Monday, December 14, 2009

3 day vacay.....

..... if you can call it that. Yes, I was out of town for THREE days. Yes, I was NOT in Bombay for THREE days. Yes, I was in Goa for THREE days! (Hah! you losers!) Sorry, got a bit carried away there. I had a blast most definitely. Though the trip was a leetle too short for any "r" of rejuvenation to take place but what the hell? Anything miles away from your work place can instantly put you in a MUCH better mood, eh? I stayed with my BFF (sigh! I wish that was like a BF). Awesome apartment I should say! It was a 120 degrees there. So put on sunblock and away we go................. She rides the bike pretty well considering that she breaks like a kilo meter before a speed breaker or a bump. I shopped a lil. Ate A LOT. Actually, went a lil insane eating sea food. Can't get enough of that! Now I am back to work. I was so upset coming back that I almost cried a little. No jokes! And here I was thinking I had more dignity than THAT! Today was my day back at work Left the office sharp at 1800 hrs to catch "New Moon". What. A. Movie! That lady has THE 2 most perfect men in the world fighting over her. They have one flaw each tho. One is a vampire (a vegetarian one at that. Which means he does NOT eat humans, duh) and the other is a werewolf. But who the hell cares about a tiny thing like that when they are ready to literally tear themselves apart for her. Ooooooh! Makes me feel like such a loser. I mean are men blind?????????? I have a question to the men in the blog world. What does it take to make you like a girl?????? Is the body? Does she have to be skinny? Does she have to love football and be a lil more like "a guy"? Does she have to be overly sensitive and in need of some support? What? What? I am tearing my hair out everyday here trying to make sense of all this.

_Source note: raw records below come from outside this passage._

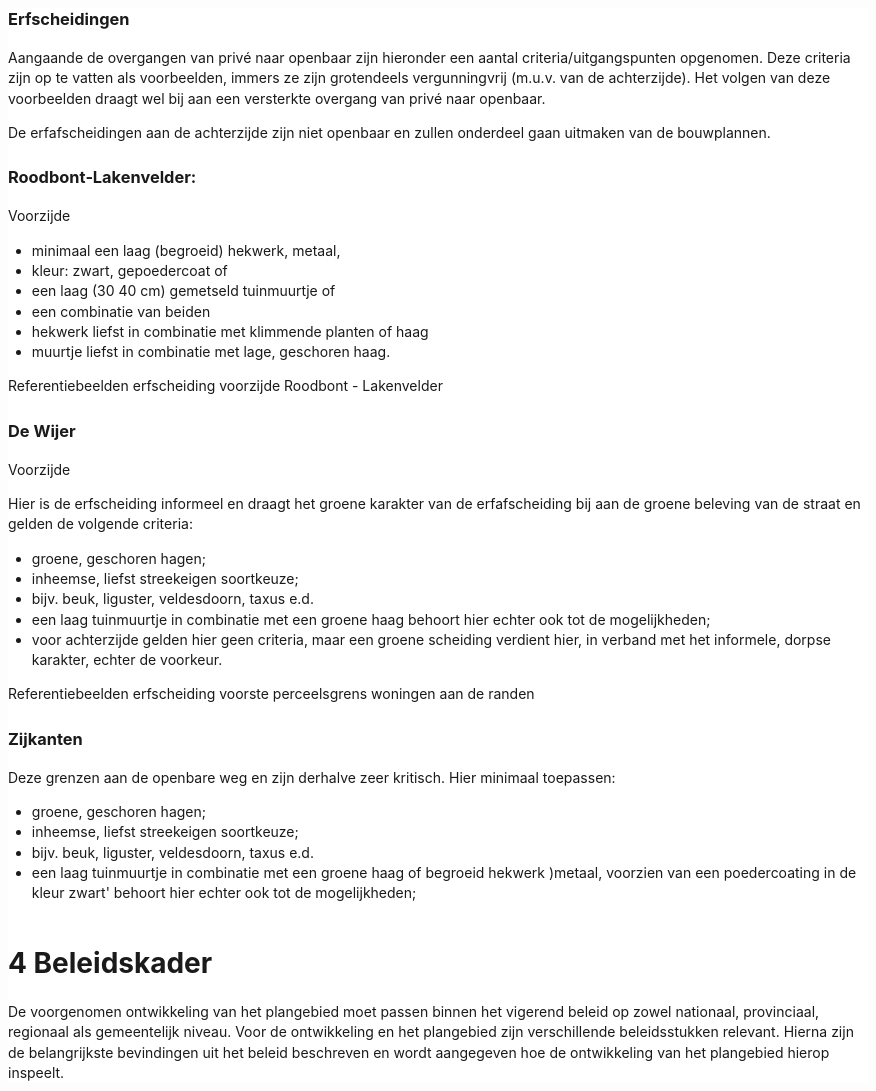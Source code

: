 ### **Erfscheidingen**

Aangaande de overgangen van privé naar openbaar zijn hieronder een aantal criteria/uitgangspunten opgenomen. Deze criteria zijn op te vatten als voorbeelden, immers ze zijn grotendeels vergunningvrij (m.u.v. van de achterzijde). Het volgen van deze voorbeelden draagt wel bij aan een versterkte overgang van privé naar openbaar.

De erfafscheidingen aan de achterzijde zijn niet openbaar en zullen onderdeel gaan uitmaken van de bouwplannen.

### **Roodbont‐Lakenvelder:**

Voorzijde

- minimaal een laag (begroeid) hekwerk, metaal,
- kleur: zwart, gepoedercoat of
- een laag (30 40 cm) gemetseld tuinmuurtje of
- een combinatie van beiden
- hekwerk liefst in combinatie met klimmende planten of haag
- muurtje liefst in combinatie met lage, geschoren haag.

Referentiebeelden erfscheiding voorzijde Roodbont - Lakenvelder

### **De Wijer**

Voorzijde

Hier is de erfscheiding informeel en draagt het groene karakter van de erfafscheiding bij aan de groene beleving van de straat en gelden de volgende criteria:

- groene, geschoren hagen;
- inheemse, liefst streekeigen soortkeuze;
- bijv. beuk, liguster, veldesdoorn, taxus e.d.
- een laag tuinmuurtje in combinatie met een groene haag behoort hier echter ook tot de mogelijkheden;
- voor achterzijde gelden hier geen criteria, maar een groene scheiding verdient hier, in verband met het informele, dorpse karakter, echter de voorkeur.

Referentiebeelden erfscheiding voorste perceelsgrens woningen aan de randen

### **Zijkanten**

Deze grenzen aan de openbare weg en zijn derhalve zeer kritisch. Hier minimaal toepassen:

- groene, geschoren hagen;
- inheemse, liefst streekeigen soortkeuze;
- bijv. beuk, liguster, veldesdoorn, taxus e.d.
- een laag tuinmuurtje in combinatie met een groene haag of begroeid hekwerk )metaal, voorzien van een poedercoating in de kleur zwart' behoort hier echter ook tot de mogelijkheden;

# 4 Beleidskader

De voorgenomen ontwikkeling van het plangebied moet passen binnen het vigerend beleid op zowel nationaal, provinciaal, regionaal als gemeentelijk niveau. Voor de ontwikkeling en het plangebied zijn verschillende beleidsstukken relevant. Hierna zijn de belangrijkste bevindingen uit het beleid beschreven en wordt aangegeven hoe de ontwikkeling van het plangebied hierop inspeelt.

Ok I am tired thinking about all this. Let me go and get like a hundred thousand winks while you guys answer me. What say you?

I just realized that I have again digressed from the topic here. When you have a flitting mind like mine.....

Where is that damn chocolate when I need it!

Thursday, December 3, 2009

What I feel!

Don't you "yawn" at me or this title! Yeah lots of things going on right now. You know like a turmoil of emotions and shit. So, drunk (not EXACTLY drunk) after beer? Check. In my fuzzy socks? Check. Alone? Check. Counting the hours left for me to sleep? Check. A body of boiling blood? Check. Yeah you read THAT right. No, I am NOT having a sick psychotic-oh-my-God-I've-finally -gone-over-to-the-dark-side-'cuz-of-work experiment. I am talking about moi. After beer a few of us went for coffee and I am sure you know how the conversation jumps from one topic to another without any random connection. So the topic finally rested on 26/11. I literally have absolutely no words to describe what I am feeling at the moment. I am sure you will understand. I do NOT understand the objective behind killings. If you justify it by saying "Religion" I swear to God I will take my highest and my sharpest heel WITHOUT a freakin' heel cap and beat you to death. This answer is EXTREMELY laughable. Though I am not in a mood to laugh, I will do so anyway.

10 mins later.......

Laughter IS the best medicine! Oh where were we? Yes, on that laughable reason. I do NOT understand the logic of some people from the SAME effing industry being so callous. i do NOT understand that lone terrorist being held for trial. Take the bloody answers and castrate him. Without anesthesia. I do NOT understand losing people because of some retards. I do NOT understand kids being orphaned. I do NOT understand people losing their entire families. No I do not. I cannot. No matter how hard I try I cannot for the life of me answer these doubts. Can you? If you can then I will be forever in your debt.

(Note from the author: Not in the same lines as my previous posts but couldn't help it.)